Les gens se précipitaient vers le hall, en jetant du sucre dans leur café. Les arguments ont fait naître de nouvelles amitiés et ont relancé d’anciennes disputes. Les discussions portaient moins sur le répertoire et sur le style que sur l’interprétation et les moyens de faire entendre dans chaque œuvre présentée une histoire à raconter. Etait-ce un abandon des sentiers battus ou une sincérité du cœur ?

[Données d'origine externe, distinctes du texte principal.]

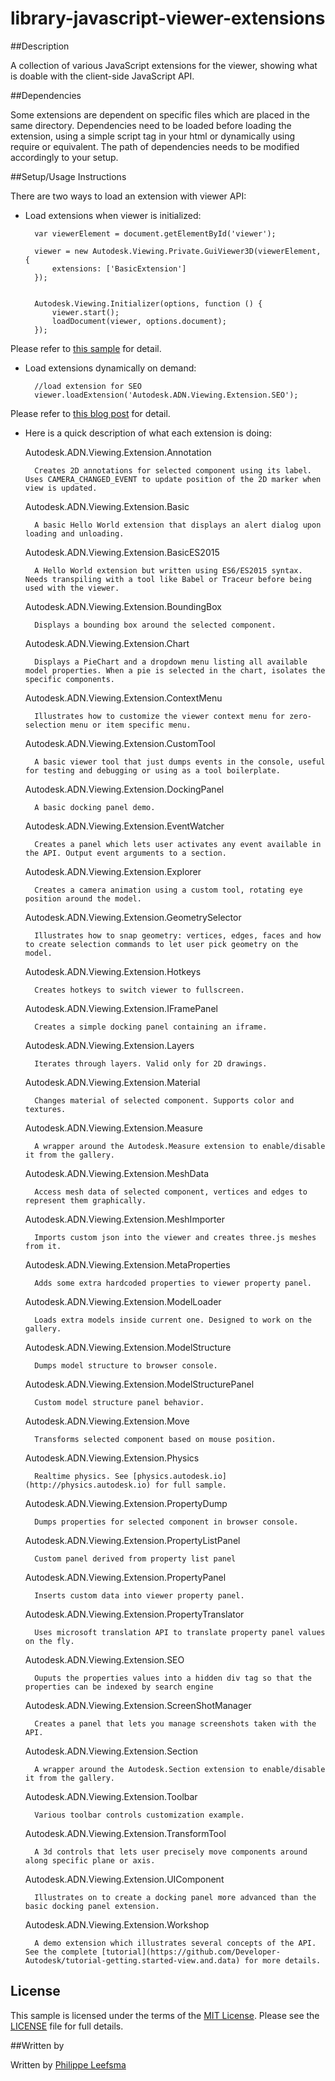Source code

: # library-javascript-viewer-extensions

##Description

A collection of various JavaScript extensions for the viewer, showing what is doable with the client-side JavaScript API.

##Dependencies

Some extensions are dependent on specific files which are placed in the same directory. Dependencies need to be loaded before loading the
extension, using a simple script tag in your html or dynamically using require or equivalent.
The path of dependencies needs to be modified accordingly to your setup.

##Setup/Usage Instructions

There are two ways to load an extension with viewer API:

* Load extensions when viewer is initialized:

		var viewerElement = document.getElementById('viewer');

        viewer = new Autodesk.Viewing.Private.GuiViewer3D(viewerElement, {
            extensions: ['BasicExtension']
        });
        

        Autodesk.Viewing.Initializer(options, function () {
            viewer.start();
            loadDocument(viewer, options.document);
        });

Please refer to [this sample](https://github.com/Developer-Autodesk/tutorial-aspnet-view.and.data.api/blob/master/FirstViewerWebApp/FirstViewerWebApp/Scripts/Viewer.js) for detail.

* Load extensions dynamically on demand:

		//load extension for SEO
		viewer.loadExtension('Autodesk.ADN.Viewing.Extension.SEO');

Please refer to [this blog post](http://adndevblog.typepad.com/cloud_and_mobile/2014/10/how-to-write-custom-extensions-for-the-large-model-viewer.html) for detail.

* Here is a quick description of what each extension is doing:

    Autodesk.ADN.Viewing.Extension.Annotation

        Creates 2D annotations for selected component using its label. Uses CAMERA_CHANGED_EVENT to update position of the 2D marker when view is updated.

    Autodesk.ADN.Viewing.Extension.Basic

        A basic Hello World extension that displays an alert dialog upon loading and unloading.

    Autodesk.ADN.Viewing.Extension.BasicES2015

        A Hello World extension but written using ES6/ES2015 syntax. Needs transpiling with a tool like Babel or Traceur before being used with the viewer.

    Autodesk.ADN.Viewing.Extension.BoundingBox

        Displays a bounding box around the selected component.

    Autodesk.ADN.Viewing.Extension.Chart

        Displays a PieChart and a dropdown menu listing all available model properties. When a pie is selected in the chart, isolates the specific components.

    Autodesk.ADN.Viewing.Extension.ContextMenu

        Illustrates how to customize the viewer context menu for zero-selection menu or item specific menu.

    Autodesk.ADN.Viewing.Extension.CustomTool

        A basic viewer tool that just dumps events in the console, useful for testing and debugging or using as a tool boilerplate.

    Autodesk.ADN.Viewing.Extension.DockingPanel

        A basic docking panel demo.

    Autodesk.ADN.Viewing.Extension.EventWatcher

        Creates a panel which lets user activates any event available in the API. Output event arguments to a section.

    Autodesk.ADN.Viewing.Extension.Explorer

        Creates a camera animation using a custom tool, rotating eye position around the model.

    Autodesk.ADN.Viewing.Extension.GeometrySelector

        Illustrates how to snap geometry: vertices, edges, faces and how to create selection commands to let user pick geometry on the model.

    Autodesk.ADN.Viewing.Extension.Hotkeys

        Creates hotkeys to switch viewer to fullscreen.

    Autodesk.ADN.Viewing.Extension.IFramePanel

        Creates a simple docking panel containing an iframe.

    Autodesk.ADN.Viewing.Extension.Layers

        Iterates through layers. Valid only for 2D drawings.

    Autodesk.ADN.Viewing.Extension.Material

        Changes material of selected component. Supports color and textures.

    Autodesk.ADN.Viewing.Extension.Measure

        A wrapper around the Autodesk.Measure extension to enable/disable it from the gallery.

    Autodesk.ADN.Viewing.Extension.MeshData

        Access mesh data of selected component, vertices and edges to represent them graphically.

    Autodesk.ADN.Viewing.Extension.MeshImporter

        Imports custom json into the viewer and creates three.js meshes from it.

    Autodesk.ADN.Viewing.Extension.MetaProperties

        Adds some extra hardcoded properties to viewer property panel.

    Autodesk.ADN.Viewing.Extension.ModelLoader

        Loads extra models inside current one. Designed to work on the gallery.

    Autodesk.ADN.Viewing.Extension.ModelStructure

        Dumps model structure to browser console.

    Autodesk.ADN.Viewing.Extension.ModelStructurePanel

        Custom model structure panel behavior.

    Autodesk.ADN.Viewing.Extension.Move

        Transforms selected component based on mouse position.

    Autodesk.ADN.Viewing.Extension.Physics

        Realtime physics. See [physics.autodesk.io](http://physics.autodesk.io) for full sample.

    Autodesk.ADN.Viewing.Extension.PropertyDump

        Dumps properties for selected component in browser console.

    Autodesk.ADN.Viewing.Extension.PropertyListPanel

        Custom panel derived from property list panel

    Autodesk.ADN.Viewing.Extension.PropertyPanel

        Inserts custom data into viewer property panel.

    Autodesk.ADN.Viewing.Extension.PropertyTranslator

        Uses microsoft translation API to translate property panel values on the fly.

    Autodesk.ADN.Viewing.Extension.SEO

        Ouputs the properties values into a hidden div tag so that the properties can be indexed by search engine

    Autodesk.ADN.Viewing.Extension.ScreenShotManager

        Creates a panel that lets you manage screenshots taken with the API.

    Autodesk.ADN.Viewing.Extension.Section

        A wrapper around the Autodesk.Section extension to enable/disable it from the gallery.

    Autodesk.ADN.Viewing.Extension.Toolbar

        Various toolbar controls customization example.

    Autodesk.ADN.Viewing.Extension.TransformTool

        A 3d controls that lets user precisely move components around along specific plane or axis.

    Autodesk.ADN.Viewing.Extension.UIComponent

        Illustrates on to create a docking panel more advanced than the basic docking panel extension.

    Autodesk.ADN.Viewing.Extension.Workshop

        A demo extension which illustrates several concepts of the API. See the complete [tutorial](https://github.com/Developer-Autodesk/tutorial-getting.started-view.and.data) for more details.

## License

This sample is licensed under the terms of the [MIT License](http://opensource.org/licenses/MIT). Please see the [LICENSE](LICENSE) file for full details.

##Written by 

Written by [Philippe Leefsma](http://adndevblog.typepad.com/cloud_and_mobile/philippe-leefsma) 



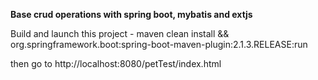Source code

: **Base crud operations with spring boot, mybatis and extjs**

Build and launch this project - maven clean install && org.springframework.boot:spring-boot-maven-plugin:2.1.3.RELEASE:run

then go to http://localhost:8080/petTest/index.html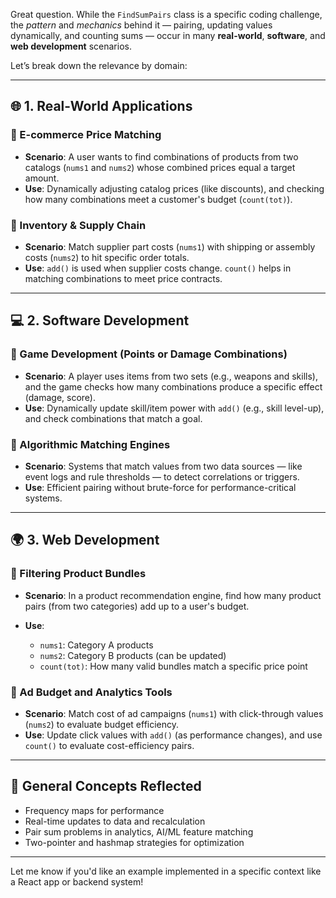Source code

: Great question. While the `FindSumPairs` class is a specific coding challenge, the *pattern* and *mechanics* behind it — pairing, updating values dynamically, and counting sums — occur in many **real-world**, **software**, and **web development** scenarios.

Let’s break down the relevance by domain:

---

## 🌐 1. **Real-World Applications**

### 🔹 E-commerce Price Matching

* **Scenario**: A user wants to find combinations of products from two catalogs (`nums1` and `nums2`) whose combined prices equal a target amount.
* **Use**: Dynamically adjusting catalog prices (like discounts), and checking how many combinations meet a customer's budget (`count(tot)`).

### 🔹 Inventory & Supply Chain

* **Scenario**: Match supplier part costs (`nums1`) with shipping or assembly costs (`nums2`) to hit specific order totals.
* **Use**: `add()` is used when supplier costs change. `count()` helps in matching combinations to meet price contracts.

---

## 💻 2. **Software Development**

### 🔹 Game Development (Points or Damage Combinations)

* **Scenario**: A player uses items from two sets (e.g., weapons and skills), and the game checks how many combinations produce a specific effect (damage, score).
* **Use**: Dynamically update skill/item power with `add()` (e.g., skill level-up), and check combinations that match a goal.

### 🔹 Algorithmic Matching Engines

* **Scenario**: Systems that match values from two data sources — like event logs and rule thresholds — to detect correlations or triggers.
* **Use**: Efficient pairing without brute-force for performance-critical systems.

---

## 🌍 3. **Web Development**

### 🔹 Filtering Product Bundles

* **Scenario**: In a product recommendation engine, find how many product pairs (from two categories) add up to a user's budget.
* **Use**:

  * `nums1`: Category A products
  * `nums2`: Category B products (can be updated)
  * `count(tot)`: How many valid bundles match a specific price point

### 🔹 Ad Budget and Analytics Tools

* **Scenario**: Match cost of ad campaigns (`nums1`) with click-through values (`nums2`) to evaluate budget efficiency.
* **Use**: Update click values with `add()` (as performance changes), and use `count()` to evaluate cost-efficiency pairs.

---

## 🧠 General Concepts Reflected

* Frequency maps for performance
* Real-time updates to data and recalculation
* Pair sum problems in analytics, AI/ML feature matching
* Two-pointer and hashmap strategies for optimization

---

Let me know if you'd like an example implemented in a specific context like a React app or backend system!
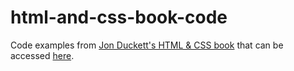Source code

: # html-and-css-book-code
Code examples from [Jon Duckett's HTML &amp; CSS book](http://www.htmlandcssbook.com/code-samples/) that can be accessed [here](https://jellypuff.github.io/html-and-css-book-code/).
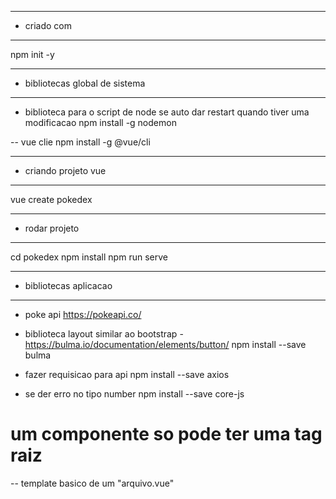 --- ---------------------------------------------------
- criado com
--- ---------------------------------------------------
npm init -y

--- ---------------------------------------------------
- bibliotecas global de sistema
--- ---------------------------------------------------
- biblioteca para o script de node se auto dar restart quando tiver uma modificacao
 npm install -g nodemon 
  
 -- vue clie
 npm install -g @vue/cli
 
 --- ---------------------------------------------------
 - criando projeto vue
 --- ---------------------------------------------------
vue create pokedex

 --- ---------------------------------------------------
 - rodar projeto
 --- ---------------------------------------------------
cd pokedex
npm install
npm run serve

 --- ---------------------------------------------------
 - bibliotecas aplicacao
 --- ---------------------------------------------------

- poke api  https://pokeapi.co/
- biblioteca layout similar ao bootstrap - https://bulma.io/documentation/elements/button/ 
npm install --save bulma
 
- fazer requisicao para api
npm install --save axios
 
- se der erro no tipo number
 npm install --save core-js

 


# um componente so pode ter uma tag raiz

-- template basico de um "arquivo.vue"
<template>
    <div>
        
    </div>
</template>

<script>
    export default {
        
    }
</script>

<style>
    
</style>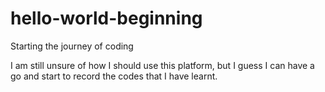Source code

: # hello-world-beginning
Starting the journey of coding 

I am still unsure of how I should use this platform, but I guess I can have a go and start to record the codes that I have learnt.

Les événements du concours ont suspendu la notion du temps. Les clients de la banque locale ont été initiés à l’art a capella. Et il y avait une surprise au magasin, pour les gens faisant leurs courses dans “Einkaufszentrum Forum Allgäu”, comme si une tempête avait fait apparaître à l’improvise les quelque 400 chanteurs. Ils ont occupé les tapis de caisses, se sont penchés dangereusement sur les balustrades de la galerie, avant de s’abandonner à une “Freude schöner Götter Funken”. Une attraction déroutante pour les consommateurs au rayon fruit et légumes.
Le concours pour chœurs de chambres de Marktoberdorf remonte à une vingtaine d’années, et a porté ses fruits plus tard, depuis ses débuts hésitants il s’est procuré une couverture de professionnalisme. Dès qu’un concert se termine, on peut obtenir le CD ou DVD chez la compagnie audio-visuelle interne du festival. , Audio•Video•Aktuell GbR. Le hall du MODEON devient une aire publique de visualisation pendant les concerts, ainsi les chœurs attendant leur tour de compétition peuvent suivre les performances de ceux qui sont sur scène et ceux qui arrivent tardivement ne manquent pas grande chose. Les caméras de contrôle dans le hall relient les programmes.
Le concours lui-même est sponsorisé par le Ministère de la Culture et des Médias du Gouvernement Fédéral de l’Allemagne, par le Ministère des sciences de la recherche et des arts de la Bavière, par le département régional de l’Est d’Allgäu, et par la ville de Marktoberdorf ; par le Bureau des Affaires étrangères, par l’Institut Goethe ; et par le Consortium des Associations de la musique chorale allemandes ainsi que par d’autres institutions du secteur privé ou professionnel.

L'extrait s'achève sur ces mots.